# ACTION ITEM:
Look below for the line containing "it happens again."; from there through the line containing "### Generic Repository & Unit of Work Pattern", both lines included, please set down each line exactly and nothing else.

(Recorded data)
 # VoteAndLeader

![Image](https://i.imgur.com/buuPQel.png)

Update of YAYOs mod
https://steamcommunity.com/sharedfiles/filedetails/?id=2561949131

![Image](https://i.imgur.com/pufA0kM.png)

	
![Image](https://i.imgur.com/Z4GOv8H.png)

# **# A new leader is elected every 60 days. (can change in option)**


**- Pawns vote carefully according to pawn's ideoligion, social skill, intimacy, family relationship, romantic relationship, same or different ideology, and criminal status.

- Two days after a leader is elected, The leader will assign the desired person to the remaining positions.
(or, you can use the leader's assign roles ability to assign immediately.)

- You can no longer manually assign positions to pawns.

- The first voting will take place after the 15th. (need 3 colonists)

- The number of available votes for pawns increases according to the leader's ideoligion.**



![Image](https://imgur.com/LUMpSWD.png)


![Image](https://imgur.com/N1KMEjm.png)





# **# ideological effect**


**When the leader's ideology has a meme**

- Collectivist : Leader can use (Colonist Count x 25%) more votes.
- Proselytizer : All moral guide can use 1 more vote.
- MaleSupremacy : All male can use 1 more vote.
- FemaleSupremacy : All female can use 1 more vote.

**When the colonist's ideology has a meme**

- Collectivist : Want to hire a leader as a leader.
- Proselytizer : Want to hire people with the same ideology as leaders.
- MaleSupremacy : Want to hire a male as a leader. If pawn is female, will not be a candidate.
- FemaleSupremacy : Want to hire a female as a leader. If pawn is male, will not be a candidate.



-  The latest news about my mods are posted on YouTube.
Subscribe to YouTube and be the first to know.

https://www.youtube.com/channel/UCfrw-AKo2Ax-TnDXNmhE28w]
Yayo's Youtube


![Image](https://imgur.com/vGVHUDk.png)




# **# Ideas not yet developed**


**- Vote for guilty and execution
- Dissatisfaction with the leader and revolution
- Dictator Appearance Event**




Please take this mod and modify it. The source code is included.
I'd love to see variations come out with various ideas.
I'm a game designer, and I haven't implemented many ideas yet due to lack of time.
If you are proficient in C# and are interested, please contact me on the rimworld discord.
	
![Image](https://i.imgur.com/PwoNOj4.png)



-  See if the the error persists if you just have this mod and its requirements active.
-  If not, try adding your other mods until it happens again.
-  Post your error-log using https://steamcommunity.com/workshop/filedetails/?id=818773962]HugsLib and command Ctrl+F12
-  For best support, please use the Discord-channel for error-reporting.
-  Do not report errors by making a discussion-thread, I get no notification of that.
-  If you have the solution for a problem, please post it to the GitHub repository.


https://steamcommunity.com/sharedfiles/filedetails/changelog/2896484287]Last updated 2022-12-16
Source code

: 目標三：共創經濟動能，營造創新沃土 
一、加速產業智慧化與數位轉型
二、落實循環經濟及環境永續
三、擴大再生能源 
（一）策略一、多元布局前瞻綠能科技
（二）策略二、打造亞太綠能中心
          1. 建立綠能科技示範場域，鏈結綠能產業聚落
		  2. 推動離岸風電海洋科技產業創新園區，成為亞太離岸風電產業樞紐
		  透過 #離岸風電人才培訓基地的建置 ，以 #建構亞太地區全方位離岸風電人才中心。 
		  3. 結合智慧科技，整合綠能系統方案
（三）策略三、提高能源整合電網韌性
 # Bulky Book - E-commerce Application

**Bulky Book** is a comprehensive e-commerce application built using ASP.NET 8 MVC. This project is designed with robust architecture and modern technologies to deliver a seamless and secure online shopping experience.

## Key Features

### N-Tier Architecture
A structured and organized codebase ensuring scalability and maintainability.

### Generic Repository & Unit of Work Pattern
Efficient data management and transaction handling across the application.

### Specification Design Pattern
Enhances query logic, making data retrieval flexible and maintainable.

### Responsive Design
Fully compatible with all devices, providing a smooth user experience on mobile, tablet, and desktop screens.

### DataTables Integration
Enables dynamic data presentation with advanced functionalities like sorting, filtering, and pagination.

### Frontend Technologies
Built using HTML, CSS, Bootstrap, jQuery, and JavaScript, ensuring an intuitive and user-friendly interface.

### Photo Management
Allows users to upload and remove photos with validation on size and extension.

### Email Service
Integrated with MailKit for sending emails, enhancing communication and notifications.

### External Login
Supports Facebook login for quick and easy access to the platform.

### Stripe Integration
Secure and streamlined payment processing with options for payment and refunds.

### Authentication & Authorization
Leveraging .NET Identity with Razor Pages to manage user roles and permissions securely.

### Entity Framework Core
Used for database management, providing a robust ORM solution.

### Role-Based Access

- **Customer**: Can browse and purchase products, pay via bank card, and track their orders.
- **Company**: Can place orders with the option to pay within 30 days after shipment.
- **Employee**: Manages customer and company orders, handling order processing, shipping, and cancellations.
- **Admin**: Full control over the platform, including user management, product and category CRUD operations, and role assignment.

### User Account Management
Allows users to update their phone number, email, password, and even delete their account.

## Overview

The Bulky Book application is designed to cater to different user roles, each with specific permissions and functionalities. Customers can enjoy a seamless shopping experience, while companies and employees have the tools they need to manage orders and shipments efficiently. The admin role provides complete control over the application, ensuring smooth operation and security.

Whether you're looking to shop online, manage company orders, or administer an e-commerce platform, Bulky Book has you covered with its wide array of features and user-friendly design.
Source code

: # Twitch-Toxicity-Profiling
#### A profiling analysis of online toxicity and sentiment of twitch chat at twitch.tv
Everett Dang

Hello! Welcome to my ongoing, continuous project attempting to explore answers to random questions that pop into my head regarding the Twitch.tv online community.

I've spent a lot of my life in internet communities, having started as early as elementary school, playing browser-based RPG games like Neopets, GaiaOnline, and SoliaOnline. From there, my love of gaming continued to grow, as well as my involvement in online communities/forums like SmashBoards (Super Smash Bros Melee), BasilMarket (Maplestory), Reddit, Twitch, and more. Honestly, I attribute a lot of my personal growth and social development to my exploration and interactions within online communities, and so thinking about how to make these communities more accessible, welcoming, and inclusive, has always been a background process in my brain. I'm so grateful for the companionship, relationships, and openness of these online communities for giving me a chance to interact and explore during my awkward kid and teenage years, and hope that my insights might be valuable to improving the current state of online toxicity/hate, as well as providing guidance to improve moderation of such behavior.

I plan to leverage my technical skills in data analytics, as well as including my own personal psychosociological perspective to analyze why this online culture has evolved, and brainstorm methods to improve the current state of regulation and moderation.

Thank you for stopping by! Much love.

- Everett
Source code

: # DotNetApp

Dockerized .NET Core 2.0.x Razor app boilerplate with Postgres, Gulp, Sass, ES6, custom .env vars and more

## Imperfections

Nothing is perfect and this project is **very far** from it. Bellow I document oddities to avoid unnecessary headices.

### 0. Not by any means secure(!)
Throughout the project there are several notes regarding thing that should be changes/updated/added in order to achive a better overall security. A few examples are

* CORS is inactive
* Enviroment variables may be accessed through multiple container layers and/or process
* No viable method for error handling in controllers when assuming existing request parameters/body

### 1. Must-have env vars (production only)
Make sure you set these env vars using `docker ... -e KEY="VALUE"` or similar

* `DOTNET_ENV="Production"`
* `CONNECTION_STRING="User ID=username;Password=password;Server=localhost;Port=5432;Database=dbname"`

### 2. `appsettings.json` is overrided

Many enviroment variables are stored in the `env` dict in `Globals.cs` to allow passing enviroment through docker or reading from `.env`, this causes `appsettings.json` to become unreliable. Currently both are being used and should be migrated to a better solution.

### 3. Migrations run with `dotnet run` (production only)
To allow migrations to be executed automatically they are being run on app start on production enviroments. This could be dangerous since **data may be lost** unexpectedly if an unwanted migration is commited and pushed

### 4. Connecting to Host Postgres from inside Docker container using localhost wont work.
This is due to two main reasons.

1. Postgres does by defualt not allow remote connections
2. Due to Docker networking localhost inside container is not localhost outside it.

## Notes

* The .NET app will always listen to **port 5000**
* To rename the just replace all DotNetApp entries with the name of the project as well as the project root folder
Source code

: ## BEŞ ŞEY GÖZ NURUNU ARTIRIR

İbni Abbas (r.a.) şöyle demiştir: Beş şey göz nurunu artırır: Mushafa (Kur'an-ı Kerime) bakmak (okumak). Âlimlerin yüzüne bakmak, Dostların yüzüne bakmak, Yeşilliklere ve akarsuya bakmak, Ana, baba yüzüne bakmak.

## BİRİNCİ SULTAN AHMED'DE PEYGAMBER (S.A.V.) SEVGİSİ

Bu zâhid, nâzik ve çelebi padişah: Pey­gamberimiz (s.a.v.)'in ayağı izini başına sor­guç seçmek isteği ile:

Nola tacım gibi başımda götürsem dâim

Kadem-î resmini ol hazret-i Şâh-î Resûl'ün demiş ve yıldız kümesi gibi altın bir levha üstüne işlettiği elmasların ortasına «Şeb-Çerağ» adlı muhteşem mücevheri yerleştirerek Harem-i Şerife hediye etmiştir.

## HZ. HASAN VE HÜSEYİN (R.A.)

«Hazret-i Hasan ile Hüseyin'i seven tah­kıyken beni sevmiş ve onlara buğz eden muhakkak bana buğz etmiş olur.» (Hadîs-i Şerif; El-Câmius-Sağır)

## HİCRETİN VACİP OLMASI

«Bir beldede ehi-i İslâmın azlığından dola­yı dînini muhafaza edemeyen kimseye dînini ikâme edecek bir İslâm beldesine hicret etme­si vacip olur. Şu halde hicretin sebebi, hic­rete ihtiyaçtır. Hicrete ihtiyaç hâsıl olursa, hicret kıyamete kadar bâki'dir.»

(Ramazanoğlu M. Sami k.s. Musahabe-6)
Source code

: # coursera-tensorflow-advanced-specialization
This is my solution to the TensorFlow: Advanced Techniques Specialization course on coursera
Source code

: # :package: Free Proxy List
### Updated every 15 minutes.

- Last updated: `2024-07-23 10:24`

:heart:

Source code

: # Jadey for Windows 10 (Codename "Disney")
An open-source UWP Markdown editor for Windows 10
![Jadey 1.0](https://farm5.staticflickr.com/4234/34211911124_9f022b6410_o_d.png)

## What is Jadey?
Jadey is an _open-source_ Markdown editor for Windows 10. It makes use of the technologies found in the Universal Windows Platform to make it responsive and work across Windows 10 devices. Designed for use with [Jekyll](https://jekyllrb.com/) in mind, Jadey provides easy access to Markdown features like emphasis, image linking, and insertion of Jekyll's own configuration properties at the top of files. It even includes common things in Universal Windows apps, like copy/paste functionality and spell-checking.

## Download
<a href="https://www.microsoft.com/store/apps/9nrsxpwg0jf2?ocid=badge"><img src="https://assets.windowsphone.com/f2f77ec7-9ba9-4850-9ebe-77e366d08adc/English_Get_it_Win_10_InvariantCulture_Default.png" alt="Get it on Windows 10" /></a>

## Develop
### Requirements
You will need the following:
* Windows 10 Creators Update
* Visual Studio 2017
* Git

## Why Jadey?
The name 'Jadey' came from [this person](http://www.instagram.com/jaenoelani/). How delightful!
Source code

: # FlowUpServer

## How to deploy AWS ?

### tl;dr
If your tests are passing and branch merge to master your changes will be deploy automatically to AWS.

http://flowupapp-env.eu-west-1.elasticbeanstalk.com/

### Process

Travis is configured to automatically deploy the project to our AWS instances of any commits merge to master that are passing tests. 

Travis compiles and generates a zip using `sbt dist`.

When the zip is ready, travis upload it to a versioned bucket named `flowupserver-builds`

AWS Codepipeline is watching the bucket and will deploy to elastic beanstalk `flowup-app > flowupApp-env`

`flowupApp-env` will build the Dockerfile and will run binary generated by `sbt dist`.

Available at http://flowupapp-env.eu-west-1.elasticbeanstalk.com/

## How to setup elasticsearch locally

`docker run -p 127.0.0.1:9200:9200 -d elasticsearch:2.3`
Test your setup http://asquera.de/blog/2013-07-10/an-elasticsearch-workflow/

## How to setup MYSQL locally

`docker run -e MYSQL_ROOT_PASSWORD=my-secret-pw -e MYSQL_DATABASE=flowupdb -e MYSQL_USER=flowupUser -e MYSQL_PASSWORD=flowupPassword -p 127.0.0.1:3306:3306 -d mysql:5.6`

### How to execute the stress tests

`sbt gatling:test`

# OUTPUT OF THE TASK:
-  If not, try adding your other mods until it happens again.
-  Post your error-log using https://steamcommunity.com/workshop/filedetails/?id=818773962]HugsLib and command Ctrl+F12
-  For best support, please use the Discord-channel for error-reporting.
-  Do not report errors by making a discussion-thread, I get no notification of that.
-  If you have the solution for a problem, please post it to the GitHub repository.


https://steamcommunity.com/sharedfiles/filedetails/changelog/2896484287]Last updated 2022-12-16
Source code

: 目標三：共創經濟動能，營造創新沃土 
一、加速產業智慧化與數位轉型
二、落實循環經濟及環境永續
三、擴大再生能源 
（一）策略一、多元布局前瞻綠能科技
（二）策略二、打造亞太綠能中心
          1. 建立綠能科技示範場域，鏈結綠能產業聚落
		  2. 推動離岸風電海洋科技產業創新園區，成為亞太離岸風電產業樞紐
		  透過 #離岸風電人才培訓基地的建置 ，以 #建構亞太地區全方位離岸風電人才中心。 
		  3. 結合智慧科技，整合綠能系統方案
（三）策略三、提高能源整合電網韌性
 # Bulky Book - E-commerce Application

**Bulky Book** is a comprehensive e-commerce application built using ASP.NET 8 MVC. This project is designed with robust architecture and modern technologies to deliver a seamless and secure online shopping experience.

## Key Features

### N-Tier Architecture
A structured and organized codebase ensuring scalability and maintainability.

### Generic Repository & Unit of Work Pattern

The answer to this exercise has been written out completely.